獣人ガルルガが、サナロアに傷を負わせたと聞いたから、怒りに燃えていた。
信頼できるタタもいた。傭兵団もいたし、数では圧倒的有利だった。
ただ、あの魔獣化は理解を超えていた。どちらにせよ、逃げるなんて選択肢はなかった。
「傭兵団とはいえ、自分の部下になった仲間を、レンドルは守った。しかも、レイナダの赤雷で、一度死にかけたんだろ? ノックスは、いつまでも包帯を巻いておくわけにはいかないと、気が付いたんだろうな。何かを感じたのかもな」
レンドルが意図したわけじゃないが、ノックス大隊長の心変わりがあったようだ。
ただ、ベックの言う通りなのかは、正直わからない。
「――それだけで、変わった?」
「レンドルと入れ違いだが、俺もあの場に招集されたんだよ。傭兵団の連中から事情をノックスは聞いた。お前のことを、ずっと誇らしげに話していたよ。この戦場で、赤髪のレンドルに出会えたことが、最大の稼ぎだ、ってな」
確かに、今のノックスの目には、前よりも力強さがあるように見えた。
「顔の傷を隠すのではなく、包帯を外すことを選んだ。言い訳にするのが、恥ずかしくなった、そんなところだろう」
隣にいるサナロアも静かに聞いていた。彼女は時折頷いていた。
そんな雑談をしていたが、随分と時間が経ったようだった。
「遅い。往復で三十分もあれば充分だと聞いていたが」
ノックス大隊長が呟くのが聞こえた。怪訝な顔だ。
「先鋒隊からの伝令も、まだ戻ってきません」
側近の騎士が答える。
マクネスを含めた先鋒隊が地下坑道に入ってから、どれくらい経ったか。
伝令が戻らないのは、非常事態が起きているからかもしれない。
「タタが戻れない状況なんて、あるのか?」
レンドルは、灰兎族のタタに信頼を寄せている。
そんな状況を、レンドル自身が容易には想像できなかった。
「坑道が崩れたのか。坑道内に罠が仕掛けられていた。坑道を出た先にルベリア兵の伏兵がいた」
そう言ったサナロアが、自分で言葉を否定するように嫌な顔をして、首を振る。
レンドルの心臓は、まだ落ち着いている。
地下坑道へ続く地下通路は、全部で三つあるが、そのうちの一つは、最初の戦いで塞がれている。
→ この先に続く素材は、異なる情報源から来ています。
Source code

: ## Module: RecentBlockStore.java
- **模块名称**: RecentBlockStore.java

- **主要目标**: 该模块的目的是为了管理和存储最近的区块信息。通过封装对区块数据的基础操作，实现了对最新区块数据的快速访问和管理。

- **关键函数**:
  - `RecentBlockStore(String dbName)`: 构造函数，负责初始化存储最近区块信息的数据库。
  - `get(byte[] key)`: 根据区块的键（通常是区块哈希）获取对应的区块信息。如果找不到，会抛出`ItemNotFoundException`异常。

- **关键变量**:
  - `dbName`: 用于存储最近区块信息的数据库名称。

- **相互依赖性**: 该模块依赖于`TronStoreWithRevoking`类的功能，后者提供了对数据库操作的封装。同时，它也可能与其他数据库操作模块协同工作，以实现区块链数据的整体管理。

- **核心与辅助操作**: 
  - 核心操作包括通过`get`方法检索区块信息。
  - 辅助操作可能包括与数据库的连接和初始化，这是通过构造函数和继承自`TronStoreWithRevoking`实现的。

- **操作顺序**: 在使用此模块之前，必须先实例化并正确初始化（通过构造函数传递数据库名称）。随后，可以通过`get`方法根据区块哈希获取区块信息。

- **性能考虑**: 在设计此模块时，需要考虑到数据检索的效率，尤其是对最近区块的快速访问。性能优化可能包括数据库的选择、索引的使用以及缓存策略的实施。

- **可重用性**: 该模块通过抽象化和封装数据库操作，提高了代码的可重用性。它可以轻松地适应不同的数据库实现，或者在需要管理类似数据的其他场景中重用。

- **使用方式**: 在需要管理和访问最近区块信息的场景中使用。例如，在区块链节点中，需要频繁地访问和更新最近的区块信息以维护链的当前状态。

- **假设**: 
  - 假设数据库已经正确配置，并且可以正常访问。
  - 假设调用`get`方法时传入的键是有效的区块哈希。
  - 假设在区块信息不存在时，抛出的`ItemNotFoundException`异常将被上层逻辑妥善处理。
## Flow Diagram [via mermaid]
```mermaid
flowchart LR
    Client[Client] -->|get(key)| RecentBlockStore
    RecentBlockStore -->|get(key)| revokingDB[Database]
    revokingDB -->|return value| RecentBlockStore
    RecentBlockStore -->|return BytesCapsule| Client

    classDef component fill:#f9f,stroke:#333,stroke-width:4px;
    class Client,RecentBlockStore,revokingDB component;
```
サンガードとルベリアが、残りの二つをそれぞれ使うことになった。
まず地下坑道の先が外に繋がっているかを確認する偵察隊と、案内役のマクネスが入った。
それからノックス大隊が坑道に進む手はずだった。
黄金蛇鱗騎士団は、すべて皇国側の隊に、ばらばらに組み込まれた。
両手は背中側に回され縄で縛られている。囚人さながらの扱いだ。
連絡兵が戻らないということは、坑道内で何かあったということだ。
道の途中で、何回かに分かれて、連絡兵が戻ってくるはずだ。
マクネスは、坑道は一本道で迷うことがないと言っていた。
屍人がいた場合でも、戦える戦力で向かった。
ノックス隊にいる風魔法の使い手が、坑道は確かに外に繋がっていると、話すのが聞こえた。
風の通り道を感じているとも。魔法とはとにかく便利だ。
その時だった。
レンドルは、言い知れぬ不安に駆られた。
なぜか、不穏な気配を感じ取ったのだ。
肌がチリチリとして、悪寒が走る。
このコルタナ要塞で、時折感じていたものが、今は色濃くわかる――冷気。
「なんだか寒くなってきたな」
サナロアの口から、僅かに白い吐息が漏れた。
そして、精霊の囁き声が、はっきりと聞こえた。